Recorded data
○ ○ ○ ○
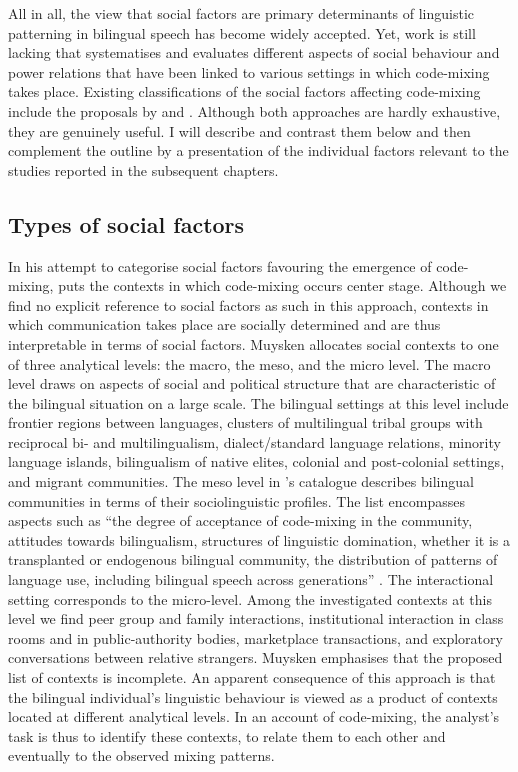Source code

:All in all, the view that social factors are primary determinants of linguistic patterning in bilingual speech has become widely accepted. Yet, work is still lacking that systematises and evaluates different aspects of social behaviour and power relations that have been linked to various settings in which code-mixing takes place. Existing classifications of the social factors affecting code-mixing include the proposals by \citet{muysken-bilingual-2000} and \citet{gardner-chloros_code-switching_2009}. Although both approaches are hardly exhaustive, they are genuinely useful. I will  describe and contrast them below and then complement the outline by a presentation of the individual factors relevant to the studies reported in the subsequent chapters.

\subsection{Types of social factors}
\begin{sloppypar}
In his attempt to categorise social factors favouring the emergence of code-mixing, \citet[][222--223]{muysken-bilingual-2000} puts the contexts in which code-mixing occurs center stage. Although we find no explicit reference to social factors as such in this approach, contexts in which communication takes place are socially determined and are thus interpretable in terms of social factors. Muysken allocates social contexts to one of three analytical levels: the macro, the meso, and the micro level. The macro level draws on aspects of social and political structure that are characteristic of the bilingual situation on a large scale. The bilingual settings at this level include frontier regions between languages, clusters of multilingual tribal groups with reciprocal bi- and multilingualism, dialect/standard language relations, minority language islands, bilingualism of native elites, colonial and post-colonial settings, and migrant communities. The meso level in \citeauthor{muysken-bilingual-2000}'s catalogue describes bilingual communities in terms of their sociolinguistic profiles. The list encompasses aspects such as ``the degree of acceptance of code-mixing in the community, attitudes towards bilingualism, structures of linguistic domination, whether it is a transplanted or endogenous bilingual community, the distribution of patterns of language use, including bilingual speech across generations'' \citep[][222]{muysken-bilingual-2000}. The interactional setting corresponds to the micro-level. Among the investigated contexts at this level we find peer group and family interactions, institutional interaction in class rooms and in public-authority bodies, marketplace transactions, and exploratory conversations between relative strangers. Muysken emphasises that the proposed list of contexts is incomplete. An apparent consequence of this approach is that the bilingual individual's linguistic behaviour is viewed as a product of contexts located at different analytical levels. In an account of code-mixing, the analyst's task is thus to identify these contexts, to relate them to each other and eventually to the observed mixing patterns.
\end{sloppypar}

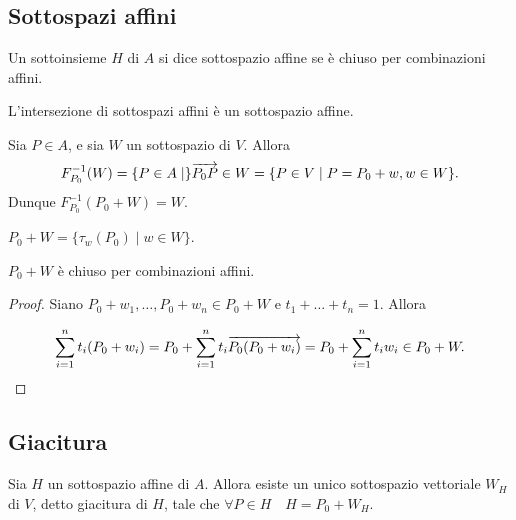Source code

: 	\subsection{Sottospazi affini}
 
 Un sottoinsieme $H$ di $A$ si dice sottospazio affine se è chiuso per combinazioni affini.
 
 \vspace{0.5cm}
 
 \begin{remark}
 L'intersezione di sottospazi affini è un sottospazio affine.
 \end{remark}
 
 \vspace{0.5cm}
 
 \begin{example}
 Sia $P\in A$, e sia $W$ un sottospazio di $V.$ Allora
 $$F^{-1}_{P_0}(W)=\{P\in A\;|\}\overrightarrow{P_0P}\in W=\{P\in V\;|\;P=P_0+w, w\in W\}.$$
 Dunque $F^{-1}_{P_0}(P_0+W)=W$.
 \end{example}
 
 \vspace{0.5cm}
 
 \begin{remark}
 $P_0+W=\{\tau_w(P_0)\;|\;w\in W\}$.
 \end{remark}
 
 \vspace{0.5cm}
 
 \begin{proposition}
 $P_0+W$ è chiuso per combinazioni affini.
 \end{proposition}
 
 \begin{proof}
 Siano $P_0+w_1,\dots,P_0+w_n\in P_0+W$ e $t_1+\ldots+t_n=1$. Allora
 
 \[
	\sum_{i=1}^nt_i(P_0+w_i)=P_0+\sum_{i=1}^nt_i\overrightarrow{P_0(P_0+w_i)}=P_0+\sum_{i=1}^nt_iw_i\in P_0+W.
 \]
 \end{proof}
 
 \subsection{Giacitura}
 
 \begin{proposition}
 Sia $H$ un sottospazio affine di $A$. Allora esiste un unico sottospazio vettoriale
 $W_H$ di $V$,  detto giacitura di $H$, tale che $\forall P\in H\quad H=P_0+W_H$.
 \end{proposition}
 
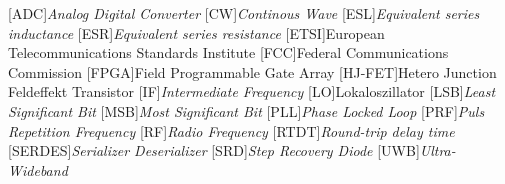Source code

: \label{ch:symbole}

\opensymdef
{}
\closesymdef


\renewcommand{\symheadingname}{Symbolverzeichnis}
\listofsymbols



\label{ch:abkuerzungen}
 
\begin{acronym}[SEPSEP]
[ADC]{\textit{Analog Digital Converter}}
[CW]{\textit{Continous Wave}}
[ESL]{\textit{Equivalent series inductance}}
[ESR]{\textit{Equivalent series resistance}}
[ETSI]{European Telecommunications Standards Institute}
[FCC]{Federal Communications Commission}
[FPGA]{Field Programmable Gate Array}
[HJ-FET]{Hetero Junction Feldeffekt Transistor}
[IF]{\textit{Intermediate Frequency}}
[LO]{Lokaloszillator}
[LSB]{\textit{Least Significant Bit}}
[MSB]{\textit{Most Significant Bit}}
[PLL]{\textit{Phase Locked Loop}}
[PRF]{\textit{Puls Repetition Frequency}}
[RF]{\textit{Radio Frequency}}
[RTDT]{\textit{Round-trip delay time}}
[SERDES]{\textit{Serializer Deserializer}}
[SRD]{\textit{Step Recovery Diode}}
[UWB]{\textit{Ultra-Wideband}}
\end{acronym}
○ ○ ○ ○
[Work required]: Print all the lines above exactly as they are, but without the pictures.

[Reply]:
Source code

:All in all, the view that social factors are primary determinants of linguistic patterning in bilingual speech has become widely accepted. Yet, work is still lacking that systematises and evaluates different aspects of social behaviour and power relations that have been linked to various settings in which code-mixing takes place. Existing classifications of the social factors affecting code-mixing include the proposals by \citet{muysken-bilingual-2000} and \citet{gardner-chloros_code-switching_2009}. Although both approaches are hardly exhaustive, they are genuinely useful. I will  describe and contrast them below and then complement the outline by a presentation of the individual factors relevant to the studies reported in the subsequent chapters.

\subsection{Types of social factors}
\begin{sloppypar}
In his attempt to categorise social factors favouring the emergence of code-mixing, \citet[][222--223]{muysken-bilingual-2000} puts the contexts in which code-mixing occurs center stage. Although we find no explicit reference to social factors as such in this approach, contexts in which communication takes place are socially determined and are thus interpretable in terms of social factors. Muysken allocates social contexts to one of three analytical levels: the macro, the meso, and the micro level. The macro level draws on aspects of social and political structure that are characteristic of the bilingual situation on a large scale. The bilingual settings at this level include frontier regions between languages, clusters of multilingual tribal groups with reciprocal bi- and multilingualism, dialect/standard language relations, minority language islands, bilingualism of native elites, colonial and post-colonial settings, and migrant communities. The meso level in \citeauthor{muysken-bilingual-2000}'s catalogue describes bilingual communities in terms of their sociolinguistic profiles. The list encompasses aspects such as ``the degree of acceptance of code-mixing in the community, attitudes towards bilingualism, structures of linguistic domination, whether it is a transplanted or endogenous bilingual community, the distribution of patterns of language use, including bilingual speech across generations'' \citep[][222]{muysken-bilingual-2000}. The interactional setting corresponds to the micro-level. Among the investigated contexts at this level we find peer group and family interactions, institutional interaction in class rooms and in public-authority bodies, marketplace transactions, and exploratory conversations between relative strangers. Muysken emphasises that the proposed list of contexts is incomplete. An apparent consequence of this approach is that the bilingual individual's linguistic behaviour is viewed as a product of contexts located at different analytical levels. In an account of code-mixing, the analyst's task is thus to identify these contexts, to relate them to each other and eventually to the observed mixing patterns.
\end{sloppypar}

Source code

: 	\subsection{Sottospazi affini}
 
 Un sottoinsieme $H$ di $A$ si dice sottospazio affine se è chiuso per combinazioni affini.
 
 \vspace{0.5cm}
 
 \begin{remark}
 L'intersezione di sottospazi affini è un sottospazio affine.
 \end{remark}
 
 \vspace{0.5cm}
 
 \begin{example}
 Sia $P\in A$, e sia $W$ un sottospazio di $V.$ Allora
 $$F^{-1}_{P_0}(W)=\{P\in A\;|\}\overrightarrow{P_0P}\in W=\{P\in V\;|\;P=P_0+w, w\in W\}.$$
 Dunque $F^{-1}_{P_0}(P_0+W)=W$.
 \end{example}
 
 \vspace{0.5cm}
 
 \begin{remark}
 $P_0+W=\{\tau_w(P_0)\;|\;w\in W\}$.
 \end{remark}
 
 \vspace{0.5cm}
 
 \begin{proposition}
 $P_0+W$ è chiuso per combinazioni affini.
 \end{proposition}
 
 \begin{proof}
 Siano $P_0+w_1,\dots,P_0+w_n\in P_0+W$ e $t_1+\ldots+t_n=1$. Allora
 
 \[
	\sum_{i=1}^nt_i(P_0+w_i)=P_0+\sum_{i=1}^nt_i\overrightarrow{P_0(P_0+w_i)}=P_0+\sum_{i=1}^nt_iw_i\in P_0+W.
 \]
 \end{proof}
 
 \subsection{Giacitura}
 
 \begin{proposition}
 Sia $H$ un sottospazio affine di $A$. Allora esiste un unico sottospazio vettoriale
 $W_H$ di $V$,  detto giacitura di $H$, tale che $\forall P\in H\quad H=P_0+W_H$.
 \end{proposition}
 
Source code

: \label{ch:symbole}

\opensymdef
{}
\closesymdef


\renewcommand{\symheadingname}{Symbolverzeichnis}
\listofsymbols



\label{ch:abkuerzungen}
 
\begin{acronym}[SEPSEP]
[ADC]{\textit{Analog Digital Converter}}
[CW]{\textit{Continous Wave}}
[ESL]{\textit{Equivalent series inductance}}
[ESR]{\textit{Equivalent series resistance}}
[ETSI]{European Telecommunications Standards Institute}
[FCC]{Federal Communications Commission}
[FPGA]{Field Programmable Gate Array}
[HJ-FET]{Hetero Junction Feldeffekt Transistor}
[IF]{\textit{Intermediate Frequency}}
[LO]{Lokaloszillator}
[LSB]{\textit{Least Significant Bit}}
[MSB]{\textit{Most Significant Bit}}
[PLL]{\textit{Phase Locked Loop}}
[PRF]{\textit{Puls Repetition Frequency}}
[RF]{\textit{Radio Frequency}}
[RTDT]{\textit{Round-trip delay time}}
[SERDES]{\textit{Serializer Deserializer}}
[SRD]{\textit{Step Recovery Diode}}
[UWB]{\textit{Ultra-Wideband}}
\end{acronym}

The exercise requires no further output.